Today is Bill of Rights Day. The Cato Institute's Tim Lynch celebrates here.
If the BoR were up for vote today, it would overwhelmingly be rejected as pro-criminal, anti-children hogwash.
I think it was always intended for the bill of rights to apply to the states, and that it only refers to "Congress" is merely inartful drafting. Any other interpretation renders the BoR meaningless. The whole "incorporation" debate, as to some amendments and parts of amendments being incorporated to the states through the 14th and some not being incorporated through the 14th (like the right to a grand jury indictment) has always been, in my humble opinion, the most asinine subject of ConLaw.
I agree with glangston and BruceM. If the notion that the BofR was intended to protect certain individual rights against majoritarian rule is correct, then it is hard to see why it wouldn't apply to the states from the beginning.
It's not logically senseless - such a position would be mistaken, but hardly senseless. Fortunately, that mistake has not been made. "Court of the United States" does indeed refer to Article III federal courts, and the Seventh Amendment (jury trials in civil cases) has been held not to apply to state courts. Many states do, of course, have similar trial by jury guarantees in their state constitutions.
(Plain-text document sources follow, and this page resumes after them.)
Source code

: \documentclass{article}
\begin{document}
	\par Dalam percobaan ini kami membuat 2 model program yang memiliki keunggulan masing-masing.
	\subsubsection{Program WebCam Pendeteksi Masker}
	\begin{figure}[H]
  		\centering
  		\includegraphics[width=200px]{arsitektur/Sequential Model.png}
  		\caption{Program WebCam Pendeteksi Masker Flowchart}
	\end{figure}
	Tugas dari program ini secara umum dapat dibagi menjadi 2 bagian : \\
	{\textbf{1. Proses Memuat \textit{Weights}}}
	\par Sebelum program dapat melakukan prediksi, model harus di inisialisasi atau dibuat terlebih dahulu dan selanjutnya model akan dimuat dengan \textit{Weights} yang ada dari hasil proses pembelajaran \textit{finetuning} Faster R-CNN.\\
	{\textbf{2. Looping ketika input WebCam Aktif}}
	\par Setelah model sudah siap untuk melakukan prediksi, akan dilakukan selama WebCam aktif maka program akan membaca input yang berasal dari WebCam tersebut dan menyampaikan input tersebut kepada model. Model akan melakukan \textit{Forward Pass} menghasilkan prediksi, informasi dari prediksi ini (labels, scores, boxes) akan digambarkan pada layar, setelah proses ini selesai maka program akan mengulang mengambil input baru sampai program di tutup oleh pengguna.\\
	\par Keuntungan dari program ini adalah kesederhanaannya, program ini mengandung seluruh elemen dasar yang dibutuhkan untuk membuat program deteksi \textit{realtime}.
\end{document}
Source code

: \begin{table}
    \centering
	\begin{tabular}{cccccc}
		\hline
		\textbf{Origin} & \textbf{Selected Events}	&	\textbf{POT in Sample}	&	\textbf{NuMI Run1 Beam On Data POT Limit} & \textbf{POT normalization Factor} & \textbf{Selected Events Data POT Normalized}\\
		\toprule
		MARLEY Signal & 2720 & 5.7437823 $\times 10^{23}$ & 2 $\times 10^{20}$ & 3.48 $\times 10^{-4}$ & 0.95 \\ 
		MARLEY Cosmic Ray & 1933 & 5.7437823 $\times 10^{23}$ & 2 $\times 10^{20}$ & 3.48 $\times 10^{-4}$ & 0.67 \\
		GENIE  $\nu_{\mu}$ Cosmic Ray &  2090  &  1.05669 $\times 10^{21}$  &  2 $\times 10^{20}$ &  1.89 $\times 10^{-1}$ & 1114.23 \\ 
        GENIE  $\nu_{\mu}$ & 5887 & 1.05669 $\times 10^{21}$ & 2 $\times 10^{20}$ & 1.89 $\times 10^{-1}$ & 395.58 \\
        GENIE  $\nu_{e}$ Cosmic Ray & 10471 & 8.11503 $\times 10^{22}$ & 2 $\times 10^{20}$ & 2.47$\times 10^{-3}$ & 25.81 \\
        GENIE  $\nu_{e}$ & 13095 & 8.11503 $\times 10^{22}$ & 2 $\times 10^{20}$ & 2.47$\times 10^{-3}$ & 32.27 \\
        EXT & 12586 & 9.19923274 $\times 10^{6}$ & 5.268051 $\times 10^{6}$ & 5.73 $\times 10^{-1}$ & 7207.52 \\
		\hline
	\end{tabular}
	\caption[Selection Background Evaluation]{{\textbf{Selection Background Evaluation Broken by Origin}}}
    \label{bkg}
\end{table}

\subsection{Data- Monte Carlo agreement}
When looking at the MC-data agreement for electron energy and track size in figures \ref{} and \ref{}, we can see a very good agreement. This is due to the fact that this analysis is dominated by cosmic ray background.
Considering that many states had established religions, it seems as if the citizens would never have passed the First Amendment.
I know that's considered a crackpot position now....
So the idea was that it was OK for an individual state to outlaw Roman Catholicism, say, but not for the federal government to do so?
Interestingly enough, the sedition laws were objected to under a lack of power issue, specifically no article 1 power for federal government to regulate press.
those who opposed the BoR appeared to be correct. The affirmative protection of rights was used as justification of the federal government getting involved in every matter that isn't mentioned, instead of staying within its enumerated bounds.
The affirmative protection of rights was used as justification of the federal government getting involved in every matter that isn't mentioned, instead of staying within its enumerated bounds.
"Congress may not establish a state religion," it says "Congress shall make no law respecting an establishment of religion . . ."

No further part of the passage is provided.